[GRASS-dev] Re: [Qgis-developer] again on encoding problems

Hi all.
I assume grass-dev are aware of the problem. Has this been solved in wxPy GUI? How? Looks as a serious issue, as it is keeping lots of people away from grass in qgis at least.
If you have a solution, we’ll be happy of implementing in qgis, workload permitting.
Thanks.

-------- Messaggio originale --------

Oggetto:

Re: [Qgis-developer] again on encoding problems

Data:

Thu, 25 Oct 2012 15:16:38 +0900

Mittente:

Paolo Cavallini <cavallini@faunalia.it>

A:

Maris Nartiss <maris.gis@gmail.com>

CC:

qgis-developer <qgis-developer@lists.osgeo.org>

Thanks maris.
Are grass dev aware of the problem? Could we then display grass in English when on windows, for these languages?
It seems important.
All the best.

Maris Nartiss maris.gis@gmail.com ha scritto:

(attachments)

Parte allegato al messaggio (163 Bytes)

Paolo Cavallini wrote:

I assume grass-dev are aware of the problem.

Yes.

Has this been solved in wxPy GUI? How?

No.

Looks as a serious issue, as it is keeping lots of people
away from grass in qgis at least.
If you have a solution, we'll be happy of implementing in qgis, workload
permitting.

There are two issues for which there is no viable solution:

1. OEM encoding.
2. Shift-JIS.

Regarding #1: GRASS neither knows nor cares whether a string is in
ANSI or OEM encoding. Much of it doesn't care about encodings at all,
and just treats strings as sequences of bytes. Anything which needs to
care about the encoding (e.g. the GUI) will just use "the locale's
encoding", which on Windows means "the ANSI codepage". If you use the
OEM codepage for anything, you lose.

Suggestions as to how to determine whether a string uses the ANSI or
OEM page are welcome, if unlikely.

Regarding #2: On Windows, any byte within the range 0-127 is assumed
to represent the corresponding ASCII character. For encodings which
assign other characters to any byte within that range (either
individually or as part of a multi-byte sequence), that is likely to
cause problems.

The most obvious example is that any occurrence of the byte 0x5C
within a filename is assumed to be a directory separator.
Unfortunately, Shift-JIS uses 0x5C as the second byte of a multi-byte
sequence, meaning that Japanese filenames may be parsed incorrectly.

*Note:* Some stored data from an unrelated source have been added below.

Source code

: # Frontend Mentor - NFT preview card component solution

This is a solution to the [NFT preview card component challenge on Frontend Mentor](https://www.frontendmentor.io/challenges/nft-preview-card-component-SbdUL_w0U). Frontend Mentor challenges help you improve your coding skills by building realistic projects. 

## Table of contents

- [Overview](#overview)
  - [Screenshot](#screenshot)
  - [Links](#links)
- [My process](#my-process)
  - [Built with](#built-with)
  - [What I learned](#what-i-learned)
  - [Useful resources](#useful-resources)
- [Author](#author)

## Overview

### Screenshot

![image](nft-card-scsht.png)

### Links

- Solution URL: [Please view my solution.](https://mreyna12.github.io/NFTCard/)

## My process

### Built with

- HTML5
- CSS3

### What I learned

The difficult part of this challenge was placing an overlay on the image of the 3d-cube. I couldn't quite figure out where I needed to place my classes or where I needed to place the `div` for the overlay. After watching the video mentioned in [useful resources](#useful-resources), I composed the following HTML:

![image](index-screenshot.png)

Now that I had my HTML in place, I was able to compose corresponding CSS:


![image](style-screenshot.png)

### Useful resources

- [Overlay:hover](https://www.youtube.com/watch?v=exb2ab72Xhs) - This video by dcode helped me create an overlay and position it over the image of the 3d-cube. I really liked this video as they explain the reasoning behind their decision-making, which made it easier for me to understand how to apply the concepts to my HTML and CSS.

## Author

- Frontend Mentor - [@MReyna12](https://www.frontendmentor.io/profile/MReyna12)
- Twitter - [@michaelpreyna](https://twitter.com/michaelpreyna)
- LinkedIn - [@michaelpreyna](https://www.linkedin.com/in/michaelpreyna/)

Neither EUC-JP nor UTF-8 have this problem (as these only re-purpose
codes above 128), but unfortunately Windows doesn't provide locales
which uses either of these encodings.

And I can't think of any solution which doesn't involve re-writing all
code which handles pathnames.

Similar issues may exist with the other punctuation characters which
are "mingled" with the alphabetic characters, i.e. "[\]^_{|}~" (e.g. |
is commonly used as a field separator, so tabular data which includes
Japanese text may be parsed incorrectly).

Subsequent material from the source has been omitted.